The tip of a gimbal stick is called “stick end”, and it can be replaced. “Pinchers” might prefer a different type of stick end to “thumbers”.
Gimbal sticks are normally either M3 or M4 threads, so make sure you check before purchasing replacements.
Here is an example of the different types of stick ends:
- FRSKY Taranis Standard Gimbals – M3
- FRSKY Taranis Hall Effect Gimbals – M4
- FRSKY X-LITE – M2.5
- TBS TANGO 2 – M3
- Jumper T16 – M3
- Jumper T18 – M3
- Radiomaster TX16s – M4
- Jumper T12 Pro – M3
Before getting your first radio, decide which mode you prefer. The mode determines the configuration of the two control sticks. There are 4 modes – mode 1, mode 2, mode 3 and mode 4.
Mode 1 configuration has the elevator control on the left joystick and the throttle on the right one.
Mode 2 is the most common among FPV drone pilots because the stick represents the movement of your quadcopter. It has the elevator control on the right joystick and the motor throttle on the left one. The right joystick self centres in the both axis, whereas the left joystick only self centres in yaw axis (left/right direction) and slides in the throttle (up/down) axis in order to allow constant throttle.
Mode 3 – same as Mode 1 except Aileron and Rudder are swapped.
Mode 4 – same as Mode 2 except Aileron and Rudder are swapped.
There is no right or wrong mode, just personal preference. If you are not sure which mode to use, just go for mode 2, because that’s what the majority of pilots use. You can change to other modes in some radios if you want to experiment.
Transmitters also have an array of switches you can use for arming and changing flight modes etc.
Switches come in two-position or three-position forms as well as sliders and rotary knobs. However as FPV drone pilots we don’t need as many switches as RC plane flyers do.
I think having 2 to 4 switches are enough for most FPV drone pilots. Of course it doesn’t hurt to have more.
Each control, or switch on the transmitter requires a channel to send the data to the receiver. Channel values range between 1000 to 2000.
The two gimbals has 4 control inputs: throttle, yaw, pitch and roll. Each of these takes up a channel and so to control a drone, at least 4 channels are required.

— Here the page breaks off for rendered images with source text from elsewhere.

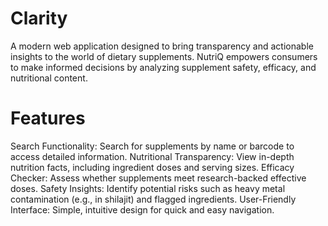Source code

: # Clarity
A modern web application designed to bring transparency and actionable insights to the world of dietary supplements. NutriQ empowers consumers to make informed decisions by analyzing supplement safety, efficacy, and nutritional content.

# Features
Search Functionality: Search for supplements by name or barcode to access detailed information.
Nutritional Transparency: View in-depth nutrition facts, including ingredient doses and serving sizes.
Efficacy Checker: Assess whether supplements meet research-backed effective doses.
Safety Insights: Identify potential risks such as heavy metal contamination (e.g., in shilajit) and flagged ingredients.
User-Friendly Interface: Simple, intuitive design for quick and easy navigation.
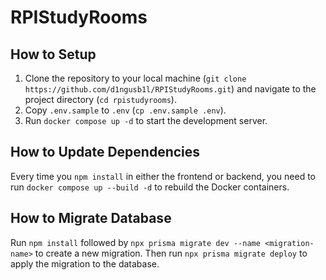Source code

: # RPIStudyRooms

## How to Setup

1. Clone the repository to your local machine (`git clone https://github.com/d1ngusb1l/RPIStudyRooms.git`) and navigate to the project directory (`cd rpistudyrooms`).
2. Copy `.env.sample` to `.env` (`cp .env.sample .env`).
3. Run `docker compose up -d` to start the development server.

## How to Update Dependencies

Every time you `npm install` in either the frontend or backend, you need to run `docker compose up --build -d` to rebuild the Docker containers.

## How to Migrate Database

Run `npm install` followed by `npx prisma migrate dev --name <migration-name>` to create a new migration. Then run `npx prisma migrate deploy` to apply the migration to the database.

The extra channels are called “AUX channels” (Auxiliary), they can be assigned to the switches on your radio for arming the drone and activating other features.
You don’t need to use a lot of channels to fly an FPV drone. Personally I only use 6 to 8 channels normally: 1- arm switch, 2 – buzzer switch, 3 – flight mode switch, 4 – flip over after crash.
The number of channels is also limited by the receiver protocol. For example, Frsky D16 (SBUS) can support up to 16 channels, while Frsky D8 (PPM) can only support up to 8.
A radio receiver (a.k.a. RX) is the device that receives user commands from the radio transmitter, and passes that data to the flight controller.
A radio receiver is normally only compatible with transmitters from the same brand, using the same protocol. The “protocols” are like a language spoken between the transmitter and receiver, every brand has their own protocols. Here is an overview of all the TX protocols and RX protocols.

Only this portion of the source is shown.